EXERCISE BRIEF: Begin at the line below that has "- Initial commit." and stop after the line that has "The app uses". Please restate only those lines, word for word.

RECORDS PROVIDED:

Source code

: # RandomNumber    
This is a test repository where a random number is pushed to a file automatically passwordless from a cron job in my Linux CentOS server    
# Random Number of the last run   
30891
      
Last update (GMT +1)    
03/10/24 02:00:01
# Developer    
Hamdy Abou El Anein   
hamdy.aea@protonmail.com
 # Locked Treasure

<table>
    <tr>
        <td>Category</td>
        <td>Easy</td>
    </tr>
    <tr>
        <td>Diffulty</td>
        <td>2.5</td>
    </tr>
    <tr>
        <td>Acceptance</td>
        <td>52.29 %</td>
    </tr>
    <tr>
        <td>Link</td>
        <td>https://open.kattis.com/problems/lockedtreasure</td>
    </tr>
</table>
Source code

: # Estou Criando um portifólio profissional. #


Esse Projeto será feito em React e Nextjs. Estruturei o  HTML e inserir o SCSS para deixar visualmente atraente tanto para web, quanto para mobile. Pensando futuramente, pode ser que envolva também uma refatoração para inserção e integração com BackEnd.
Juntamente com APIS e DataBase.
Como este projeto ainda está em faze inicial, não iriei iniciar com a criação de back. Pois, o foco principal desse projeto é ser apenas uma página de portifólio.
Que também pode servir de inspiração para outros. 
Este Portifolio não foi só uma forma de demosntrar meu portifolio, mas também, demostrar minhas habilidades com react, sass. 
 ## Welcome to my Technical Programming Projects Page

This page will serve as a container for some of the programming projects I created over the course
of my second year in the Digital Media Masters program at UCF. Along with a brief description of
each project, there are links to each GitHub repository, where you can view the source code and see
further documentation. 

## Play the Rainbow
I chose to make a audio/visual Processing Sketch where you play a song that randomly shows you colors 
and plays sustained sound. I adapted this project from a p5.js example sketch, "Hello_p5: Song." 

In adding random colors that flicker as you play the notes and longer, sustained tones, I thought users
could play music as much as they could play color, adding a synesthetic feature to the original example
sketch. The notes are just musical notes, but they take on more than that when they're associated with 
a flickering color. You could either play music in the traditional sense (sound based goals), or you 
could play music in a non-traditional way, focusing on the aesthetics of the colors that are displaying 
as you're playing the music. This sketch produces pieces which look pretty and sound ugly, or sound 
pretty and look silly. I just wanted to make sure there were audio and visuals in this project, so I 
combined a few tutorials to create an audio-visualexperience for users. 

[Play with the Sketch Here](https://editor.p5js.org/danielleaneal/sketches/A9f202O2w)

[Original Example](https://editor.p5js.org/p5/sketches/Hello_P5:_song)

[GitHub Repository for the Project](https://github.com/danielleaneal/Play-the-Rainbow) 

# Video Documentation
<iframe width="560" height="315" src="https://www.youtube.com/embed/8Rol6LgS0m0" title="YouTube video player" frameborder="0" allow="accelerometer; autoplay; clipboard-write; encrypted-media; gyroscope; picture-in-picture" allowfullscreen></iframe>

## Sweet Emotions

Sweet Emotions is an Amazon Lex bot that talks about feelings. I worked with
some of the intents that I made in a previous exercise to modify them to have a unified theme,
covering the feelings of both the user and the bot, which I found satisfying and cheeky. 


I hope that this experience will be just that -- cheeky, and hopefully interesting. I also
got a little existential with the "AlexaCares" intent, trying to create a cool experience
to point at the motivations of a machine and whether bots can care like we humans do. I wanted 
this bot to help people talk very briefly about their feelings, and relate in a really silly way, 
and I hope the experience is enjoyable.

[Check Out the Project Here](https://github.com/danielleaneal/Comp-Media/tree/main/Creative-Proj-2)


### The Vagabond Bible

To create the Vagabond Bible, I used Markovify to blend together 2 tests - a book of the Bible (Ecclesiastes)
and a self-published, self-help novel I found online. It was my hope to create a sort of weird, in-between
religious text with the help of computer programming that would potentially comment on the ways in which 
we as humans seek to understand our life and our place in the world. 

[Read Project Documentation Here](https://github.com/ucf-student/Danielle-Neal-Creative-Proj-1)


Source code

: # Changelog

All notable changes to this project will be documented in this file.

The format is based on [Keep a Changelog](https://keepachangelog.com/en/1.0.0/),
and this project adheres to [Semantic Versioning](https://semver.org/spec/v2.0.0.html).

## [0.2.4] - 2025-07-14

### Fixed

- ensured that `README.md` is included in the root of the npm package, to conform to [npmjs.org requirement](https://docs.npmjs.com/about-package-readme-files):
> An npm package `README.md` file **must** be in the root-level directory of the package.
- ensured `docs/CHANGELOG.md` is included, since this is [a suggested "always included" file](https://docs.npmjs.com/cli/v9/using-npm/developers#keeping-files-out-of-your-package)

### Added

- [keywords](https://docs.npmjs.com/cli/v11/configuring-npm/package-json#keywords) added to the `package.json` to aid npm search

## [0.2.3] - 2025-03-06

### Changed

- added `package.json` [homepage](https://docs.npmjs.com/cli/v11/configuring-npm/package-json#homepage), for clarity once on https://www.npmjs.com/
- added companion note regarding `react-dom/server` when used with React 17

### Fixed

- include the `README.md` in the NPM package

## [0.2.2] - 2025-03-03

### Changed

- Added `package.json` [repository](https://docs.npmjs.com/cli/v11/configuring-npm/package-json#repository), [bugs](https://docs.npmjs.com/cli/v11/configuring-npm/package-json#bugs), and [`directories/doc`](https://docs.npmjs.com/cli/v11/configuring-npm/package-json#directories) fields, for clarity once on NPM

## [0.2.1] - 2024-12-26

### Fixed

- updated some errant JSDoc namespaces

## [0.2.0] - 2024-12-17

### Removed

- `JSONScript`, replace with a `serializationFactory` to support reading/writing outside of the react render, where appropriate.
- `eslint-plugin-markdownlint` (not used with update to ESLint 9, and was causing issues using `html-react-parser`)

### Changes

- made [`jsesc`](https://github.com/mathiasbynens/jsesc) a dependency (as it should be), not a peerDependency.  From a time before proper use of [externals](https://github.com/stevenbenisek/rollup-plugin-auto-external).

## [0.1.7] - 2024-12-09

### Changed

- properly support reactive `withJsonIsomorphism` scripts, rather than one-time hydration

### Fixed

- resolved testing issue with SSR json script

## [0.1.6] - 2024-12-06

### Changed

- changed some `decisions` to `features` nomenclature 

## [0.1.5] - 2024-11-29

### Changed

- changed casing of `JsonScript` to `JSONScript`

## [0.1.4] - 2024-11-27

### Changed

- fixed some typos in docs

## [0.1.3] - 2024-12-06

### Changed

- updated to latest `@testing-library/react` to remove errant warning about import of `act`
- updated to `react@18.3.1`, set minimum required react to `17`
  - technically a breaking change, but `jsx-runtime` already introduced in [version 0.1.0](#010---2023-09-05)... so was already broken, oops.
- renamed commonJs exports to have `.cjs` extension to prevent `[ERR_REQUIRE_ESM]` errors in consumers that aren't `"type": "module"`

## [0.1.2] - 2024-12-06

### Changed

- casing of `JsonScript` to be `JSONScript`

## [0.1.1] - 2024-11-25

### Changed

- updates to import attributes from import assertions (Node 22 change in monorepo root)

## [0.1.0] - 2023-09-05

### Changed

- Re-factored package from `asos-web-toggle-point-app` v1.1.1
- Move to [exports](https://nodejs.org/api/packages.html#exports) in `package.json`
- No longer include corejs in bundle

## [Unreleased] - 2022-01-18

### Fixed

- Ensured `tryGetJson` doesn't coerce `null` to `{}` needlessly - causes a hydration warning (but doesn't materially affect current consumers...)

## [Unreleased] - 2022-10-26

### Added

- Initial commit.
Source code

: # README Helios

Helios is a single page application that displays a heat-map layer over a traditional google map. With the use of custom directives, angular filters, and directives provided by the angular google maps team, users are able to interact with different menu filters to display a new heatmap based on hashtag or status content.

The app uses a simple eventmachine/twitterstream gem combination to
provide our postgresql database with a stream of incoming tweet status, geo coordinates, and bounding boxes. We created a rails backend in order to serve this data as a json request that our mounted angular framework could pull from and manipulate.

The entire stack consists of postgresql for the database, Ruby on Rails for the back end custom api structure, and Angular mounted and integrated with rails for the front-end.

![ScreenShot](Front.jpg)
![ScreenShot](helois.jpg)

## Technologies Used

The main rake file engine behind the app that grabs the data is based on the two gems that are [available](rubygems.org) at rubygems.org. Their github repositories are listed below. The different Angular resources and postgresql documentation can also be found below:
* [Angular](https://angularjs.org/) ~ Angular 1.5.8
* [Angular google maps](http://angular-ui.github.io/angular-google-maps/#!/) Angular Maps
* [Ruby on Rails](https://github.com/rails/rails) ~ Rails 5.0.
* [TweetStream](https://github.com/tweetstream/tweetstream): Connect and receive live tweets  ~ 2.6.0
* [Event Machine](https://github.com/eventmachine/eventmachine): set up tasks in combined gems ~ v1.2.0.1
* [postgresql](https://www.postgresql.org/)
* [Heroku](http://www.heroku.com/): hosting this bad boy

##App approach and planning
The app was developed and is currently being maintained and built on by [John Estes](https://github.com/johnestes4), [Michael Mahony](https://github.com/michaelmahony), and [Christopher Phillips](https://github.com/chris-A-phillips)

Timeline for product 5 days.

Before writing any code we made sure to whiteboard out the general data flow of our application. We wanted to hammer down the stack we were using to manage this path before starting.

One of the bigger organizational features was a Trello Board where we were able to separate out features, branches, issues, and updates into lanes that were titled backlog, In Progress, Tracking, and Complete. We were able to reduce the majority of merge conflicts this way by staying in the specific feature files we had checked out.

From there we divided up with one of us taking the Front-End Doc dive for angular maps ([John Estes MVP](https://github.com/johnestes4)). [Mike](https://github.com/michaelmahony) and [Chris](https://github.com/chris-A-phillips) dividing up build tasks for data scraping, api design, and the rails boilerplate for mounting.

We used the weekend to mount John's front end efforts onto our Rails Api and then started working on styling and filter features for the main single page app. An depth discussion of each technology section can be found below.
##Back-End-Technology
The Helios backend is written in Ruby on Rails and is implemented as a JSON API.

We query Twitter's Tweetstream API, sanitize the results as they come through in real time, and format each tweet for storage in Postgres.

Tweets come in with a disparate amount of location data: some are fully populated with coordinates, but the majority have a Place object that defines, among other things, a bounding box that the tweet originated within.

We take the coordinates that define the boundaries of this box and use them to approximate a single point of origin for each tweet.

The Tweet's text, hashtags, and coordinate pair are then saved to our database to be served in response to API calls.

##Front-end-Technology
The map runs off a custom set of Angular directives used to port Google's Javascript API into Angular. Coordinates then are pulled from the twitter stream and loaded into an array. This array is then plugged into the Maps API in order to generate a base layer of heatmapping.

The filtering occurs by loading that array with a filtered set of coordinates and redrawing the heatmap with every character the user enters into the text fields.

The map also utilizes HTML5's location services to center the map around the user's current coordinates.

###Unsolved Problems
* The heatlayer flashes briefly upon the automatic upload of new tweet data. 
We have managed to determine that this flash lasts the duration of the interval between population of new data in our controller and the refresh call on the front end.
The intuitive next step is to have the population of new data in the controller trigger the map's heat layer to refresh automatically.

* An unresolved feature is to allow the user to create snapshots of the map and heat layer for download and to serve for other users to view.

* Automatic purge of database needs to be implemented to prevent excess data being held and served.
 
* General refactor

TASK OUTPUT:
- Initial commit.
Source code

: # README Helios

Helios is a single page application that displays a heat-map layer over a traditional google map. With the use of custom directives, angular filters, and directives provided by the angular google maps team, users are able to interact with different menu filters to display a new heatmap based on hashtag or status content.

The app uses a simple eventmachine/twitterstream gem combination to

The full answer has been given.